Dinner: Two grass fed beef burgers w/ cheddar, red onion, tomatoes, lettuce, spicy mustard and ketchup. 1 diet dr. pepper.

Dessert: One huge slice of birthday cake: Yellow cake with chocolate buttercream icing and a glass of milk. 1 cup of green tea.
 
1/19/10

Breakfast: Protein shake with blueberries, half a banana and a table spoon of peanut butter. Supps: 2 gnc multi, 2 fish caps, 1 vit. D. 1 cup of green tea with 5 g of creatine.

Lunch: Some friends from work took me out for my b-day. Steak salad with blue cheese crumbles, onions, beets, cucumbers and grape tomatoes with oil and vinegar. 3 pints of Guinness and 1 green tea.

Had some post-work drinks with a friend: 3 pints of Guinness.

Dinner: Grilled chicken, black beans and peas with onions. 1 green tea and 1 diet dr. pepper.

Snack: Protein shake with a table spoon of peanut butter and water.
 
1/20/10

Breakfast: Protein shake with blueberries, half a banana, greens powder and a table spoon of peanut butter. Supps: 2 gnc multi, 2 fish caps, 1 vit. D. 1 cup of green tea with 5 g of creatine.

Lunch: Greek salad: Grilled chicken, feta cheese, olives, cucumber, and grape tomatoes -- topped with evoo and acv. 1 green tea and 1 diet dr. pepper.

Post-work drinks with friends: several Guinness and two angry Arnold Palmers.

Dinner: Grilled chicken breast, black beans and broccoli. 1 green tea.
 
1/21/10

Breakfast: Protein shake with blueberries, half a banana, greens powder and a table spoon of peanut butter. Supps: 2 gnc multi, 2 fish caps, 1 vit. D. 1 cup of green tea with 5 g of creatine.

Lunch: Business lunch at Ruth Chris's steakhouse -- petite Fillet Mignon with steamed asparagus. Several Stella Artois and one green tea.

Post-work drinks: several pints of Guinness.

Dinner: cheat meal -- 2/3 of a large pepperoni pizza from the Upper Crust. 4 chocolate chip cookies. One cup of green tea and one diet dr. pepper.
 
1/22/10

Breakfast: Omelet with ham, American cheese, onions, peppers, spinach and tomatoes. One iced coffee and one green tea. Supps: 2 gnc multi, 2 fish oil caps and 1 vit D.

Lunch: Chicken and escarole soup. Beef with pineapple salsa on top of a bed of spinach, black beans and broccoli -- topped with evoo and acv. 1 cup of green tea with 5g of creatine.

Post work drinks: 4 Stella Artois.

Dinner: Pesto chicken with black beans and green beans.

Snack: 3 chocolate chip cookies.
 
1/23/10

Breakfast: Protein shake with blueberries, half a banana, greens powder and a table spoon of peanut butter. Supps: 2 gnc multi, 2 fish caps, 1 vit. D. 1 cup of green tea with 5 g of creatine.

I ate like an asshole from the hours of 2 - 9 pm due to a party.

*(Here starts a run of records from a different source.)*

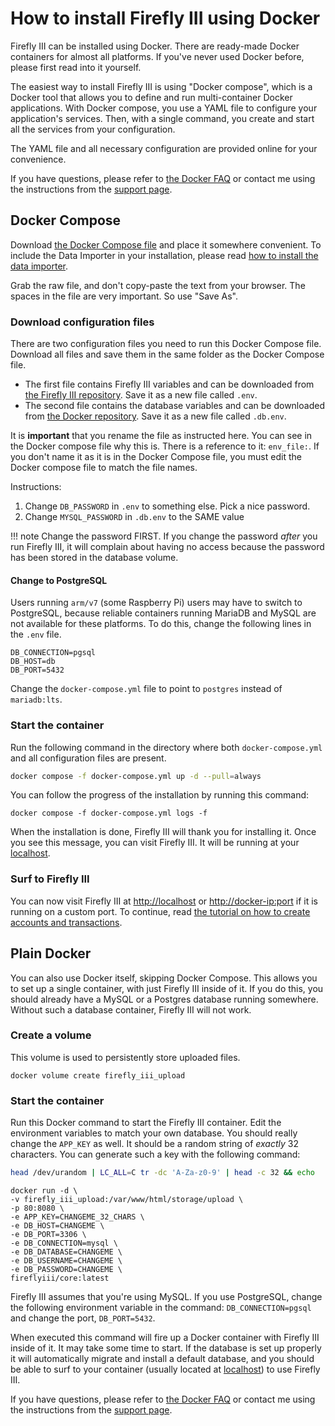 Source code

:# How to install Firefly III using Docker

Firefly III can be installed using Docker. There are ready-made Docker containers for almost all platforms. If you've never used Docker before, please first read into it yourself.

The easiest way to install Firefly III is using "Docker compose", which is a Docker tool that allows you to define and run multi-container Docker applications. With Docker compose, you use a YAML file to configure your application's services. Then, with a single command, you create and start all the services from your configuration.

The YAML file and all necessary configuration are provided online for your convenience.

If you have questions, please refer to [the Docker FAQ](../../../references/faq/docker.md) or contact me using the instructions from the [support page](../../../references/support.md).

## Docker Compose

Download [the Docker Compose file](https://raw.githubusercontent.com/firefly-iii/docker/main/docker-compose.yml) and place it somewhere convenient. To include the Data Importer in your installation, please read [how to install the data importer](../../data-importer/installation/docker.md).

Grab the raw file, and don't copy-paste the text from your browser. The spaces in the file are very important. So use "Save As".

### Download configuration files

There are two configuration files you need to run this Docker Compose file. Download all files and save them in the same folder as the Docker Compose file.

- The first file contains Firefly III variables and can be downloaded from [the Firefly III repository](https://raw.githubusercontent.com/firefly-iii/firefly-iii/main/.env.example). Save it as a new file called `.env`.
- The second file contains the database variables and can be downloaded from [the Docker repository](https://raw.githubusercontent.com/firefly-iii/docker/main/database.env). Save it as a new file called `.db.env`.

It is **important** that you rename the file as instructed here. You can see in the Docker compose file why this is. There is a reference to it: `env_file:`. If you don't name it as it is in the Docker Compose file, you must edit the Docker compose file to match the file names.

Instructions:

1. Change `DB_PASSWORD` in `.env` to something else. Pick a nice password.
2. Change `MYSQL_PASSWORD` in `.db.env` to the SAME value

!!! note
    Change the password FIRST. If you change the password *after* you run Firefly III, it will complain about having no access because the password has been stored in  the database volume.

#### Change to PostgreSQL

Users running `arm/v7` (some Raspberry Pi) users may have to switch to PostgreSQL, because reliable containers running MariaDB and MySQL are not available for these platforms. To do this, change the following lines in the `.env` file.

```text
DB_CONNECTION=pgsql
DB_HOST=db
DB_PORT=5432
```

Change the `docker-compose.yml` file to point to `postgres` instead of `mariadb:lts`.

### Start the container

Run the following command in the directory where both `docker-compose.yml` and all configuration files are present.

```bash
docker compose -f docker-compose.yml up -d --pull=always
```

You can follow the progress of the installation by running this command:

```text
docker compose -f docker-compose.yml logs -f
```

When the installation is done, Firefly III will thank you for installing it. Once you see this message, you can visit Firefly III. It will be running at your [localhost](http://localhost).

### Surf to Firefly III

You can now visit Firefly III at [http://localhost](http://localhost) or [http://docker-ip:port](http://docker-ip:port) if it is running on a custom port. To continue, read [the tutorial on how to create accounts and transactions](../../../tutorials/finances/first-steps.md).

## Plain Docker

You can also use Docker itself, skipping Docker Compose. This allows you to set up a single container, with just Firefly III inside of it. If you do this, you should already have a MySQL or a Postgres database running somewhere. Without such a database container, Firefly III will not work.

### Create a volume

This volume is used to persistently store uploaded files.

```text
docker volume create firefly_iii_upload
```

### Start the container

Run this Docker command to start the Firefly III container. Edit the environment variables to match your own database. You should really change the `APP_KEY` as well. It should be a random string of _exactly_ 32 characters. You can generate such a key with the following command: 

```bash
head /dev/urandom | LC_ALL=C tr -dc 'A-Za-z0-9' | head -c 32 && echo
```

```text
docker run -d \
-v firefly_iii_upload:/var/www/html/storage/upload \
-p 80:8080 \
-e APP_KEY=CHANGEME_32_CHARS \
-e DB_HOST=CHANGEME \
-e DB_PORT=3306 \
-e DB_CONNECTION=mysql \
-e DB_DATABASE=CHANGEME \
-e DB_USERNAME=CHANGEME \
-e DB_PASSWORD=CHANGEME \
fireflyiii/core:latest
```

Firefly III assumes that you're using MySQL. If you use PostgreSQL, change the following environment variable in the command: `DB_CONNECTION=pgsql` and change the port, `DB_PORT=5432`.

When executed this command will fire up a Docker container with Firefly III inside of it. It may take some time to start. If the database is set up properly it will automatically migrate and install a default database, and you should be able to surf to your container (usually located at [localhost](http://localhost)) to use Firefly III.

If you have questions, please refer to [the Docker FAQ](../../../references/faq/docker.md) or contact me using the instructions from the [support page](../../../references/support.md).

1 small cheeseburger, 1 slice of cheese pizza, 3 hot dogs, several bites of cake, loads of chips and popcorn. Several cups of diet coke and 5 beers.
 
Weighed in this morning at 194

Breakfast: Protein shake with blueberries, half a banana, greens powder and a table spoon of peanut butter. Supps: 2 gnc multi, 2 fish caps, 1 vit. D. 1 cup of green tea with 5 g of creatine.

Lunch: Chipotle salad: carnitas, black beans, bell peppers, onions, salsa fesca, guacamole, cheese and lettuce.

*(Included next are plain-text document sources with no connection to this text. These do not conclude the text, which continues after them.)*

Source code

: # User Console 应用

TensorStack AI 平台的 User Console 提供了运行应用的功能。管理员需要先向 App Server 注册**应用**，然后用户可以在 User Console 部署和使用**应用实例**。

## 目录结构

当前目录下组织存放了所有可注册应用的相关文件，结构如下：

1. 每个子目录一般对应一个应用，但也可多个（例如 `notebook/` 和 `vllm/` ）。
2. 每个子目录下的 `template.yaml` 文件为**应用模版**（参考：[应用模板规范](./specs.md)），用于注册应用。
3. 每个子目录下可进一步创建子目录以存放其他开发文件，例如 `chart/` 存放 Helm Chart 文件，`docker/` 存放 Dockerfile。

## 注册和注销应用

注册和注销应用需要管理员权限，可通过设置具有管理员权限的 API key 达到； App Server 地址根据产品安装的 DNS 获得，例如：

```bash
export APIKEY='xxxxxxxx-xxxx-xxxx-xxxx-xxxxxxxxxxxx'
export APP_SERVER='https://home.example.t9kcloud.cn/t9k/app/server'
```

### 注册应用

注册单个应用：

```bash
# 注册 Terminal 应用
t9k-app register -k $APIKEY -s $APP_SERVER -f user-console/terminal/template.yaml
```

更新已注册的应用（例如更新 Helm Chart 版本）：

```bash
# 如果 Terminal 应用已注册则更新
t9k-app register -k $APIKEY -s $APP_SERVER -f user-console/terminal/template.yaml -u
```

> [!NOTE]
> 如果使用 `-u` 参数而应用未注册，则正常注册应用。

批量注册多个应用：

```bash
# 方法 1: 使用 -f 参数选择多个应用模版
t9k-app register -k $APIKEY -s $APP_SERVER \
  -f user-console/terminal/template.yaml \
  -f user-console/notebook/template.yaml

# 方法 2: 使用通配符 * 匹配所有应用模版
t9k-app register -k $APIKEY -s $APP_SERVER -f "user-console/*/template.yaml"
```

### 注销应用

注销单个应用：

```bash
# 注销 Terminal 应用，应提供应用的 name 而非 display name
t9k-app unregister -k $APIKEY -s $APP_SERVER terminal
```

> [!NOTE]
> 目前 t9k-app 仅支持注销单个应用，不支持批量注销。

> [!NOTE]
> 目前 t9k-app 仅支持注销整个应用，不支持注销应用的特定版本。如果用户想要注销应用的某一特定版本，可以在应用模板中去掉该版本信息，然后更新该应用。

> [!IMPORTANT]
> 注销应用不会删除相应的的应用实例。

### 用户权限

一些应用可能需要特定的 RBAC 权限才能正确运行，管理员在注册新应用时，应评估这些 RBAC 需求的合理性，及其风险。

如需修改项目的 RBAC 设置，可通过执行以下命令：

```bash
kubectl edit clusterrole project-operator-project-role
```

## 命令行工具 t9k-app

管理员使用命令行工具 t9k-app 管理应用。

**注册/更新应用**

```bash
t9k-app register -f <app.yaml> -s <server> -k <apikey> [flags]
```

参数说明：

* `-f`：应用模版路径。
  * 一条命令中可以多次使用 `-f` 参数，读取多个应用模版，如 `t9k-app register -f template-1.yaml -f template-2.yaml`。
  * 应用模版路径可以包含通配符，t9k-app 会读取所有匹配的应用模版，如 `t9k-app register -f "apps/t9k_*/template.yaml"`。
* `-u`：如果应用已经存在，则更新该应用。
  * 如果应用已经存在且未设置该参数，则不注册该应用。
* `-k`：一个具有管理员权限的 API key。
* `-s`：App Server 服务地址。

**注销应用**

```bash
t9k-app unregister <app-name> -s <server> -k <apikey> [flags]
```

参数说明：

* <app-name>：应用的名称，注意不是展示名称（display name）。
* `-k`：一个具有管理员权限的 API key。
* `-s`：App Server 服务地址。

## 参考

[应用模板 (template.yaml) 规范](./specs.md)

Snack: 1 cup of greek yogurt and 2 cookies.
- ate a handful of pistachios waiting for dinner

Dinner: 8 to 10 ozs of Turkey meatloaf, black beans with shredded cheddar and peas. 1 diet dr. pepper and 1 cup of green tea.

Snack: Protein shake with a table spoon of peanut butter and water.